## What you have to do
Scan the records below, and wherever a line has the word "Integer", pull it out.
════════
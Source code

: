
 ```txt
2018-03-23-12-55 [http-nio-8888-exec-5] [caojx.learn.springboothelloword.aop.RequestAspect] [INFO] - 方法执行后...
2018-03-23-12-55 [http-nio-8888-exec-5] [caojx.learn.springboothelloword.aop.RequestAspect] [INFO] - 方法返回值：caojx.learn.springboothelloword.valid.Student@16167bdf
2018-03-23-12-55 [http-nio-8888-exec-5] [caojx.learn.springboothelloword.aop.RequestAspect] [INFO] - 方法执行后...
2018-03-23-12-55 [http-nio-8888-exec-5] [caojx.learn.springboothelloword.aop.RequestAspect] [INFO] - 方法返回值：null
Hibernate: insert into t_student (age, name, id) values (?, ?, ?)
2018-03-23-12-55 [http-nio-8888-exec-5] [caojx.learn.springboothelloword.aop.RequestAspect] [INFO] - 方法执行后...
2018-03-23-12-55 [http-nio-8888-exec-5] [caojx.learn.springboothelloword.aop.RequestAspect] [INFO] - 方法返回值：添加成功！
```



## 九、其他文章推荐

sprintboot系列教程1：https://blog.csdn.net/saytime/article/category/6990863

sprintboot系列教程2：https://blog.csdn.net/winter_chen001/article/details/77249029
════════
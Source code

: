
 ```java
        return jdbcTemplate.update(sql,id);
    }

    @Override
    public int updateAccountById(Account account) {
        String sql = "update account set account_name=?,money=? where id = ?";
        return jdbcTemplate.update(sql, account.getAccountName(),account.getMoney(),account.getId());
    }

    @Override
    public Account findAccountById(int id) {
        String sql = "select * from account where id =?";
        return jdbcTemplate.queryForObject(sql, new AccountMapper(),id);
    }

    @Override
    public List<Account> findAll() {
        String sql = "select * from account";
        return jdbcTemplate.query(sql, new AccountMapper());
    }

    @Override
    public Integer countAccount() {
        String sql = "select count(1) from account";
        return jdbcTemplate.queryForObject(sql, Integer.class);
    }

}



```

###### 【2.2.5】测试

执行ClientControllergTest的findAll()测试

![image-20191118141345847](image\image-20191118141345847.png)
════════
## Task answer
    public Integer countAccount() {
        return jdbcTemplate.queryForObject(sql, Integer.class);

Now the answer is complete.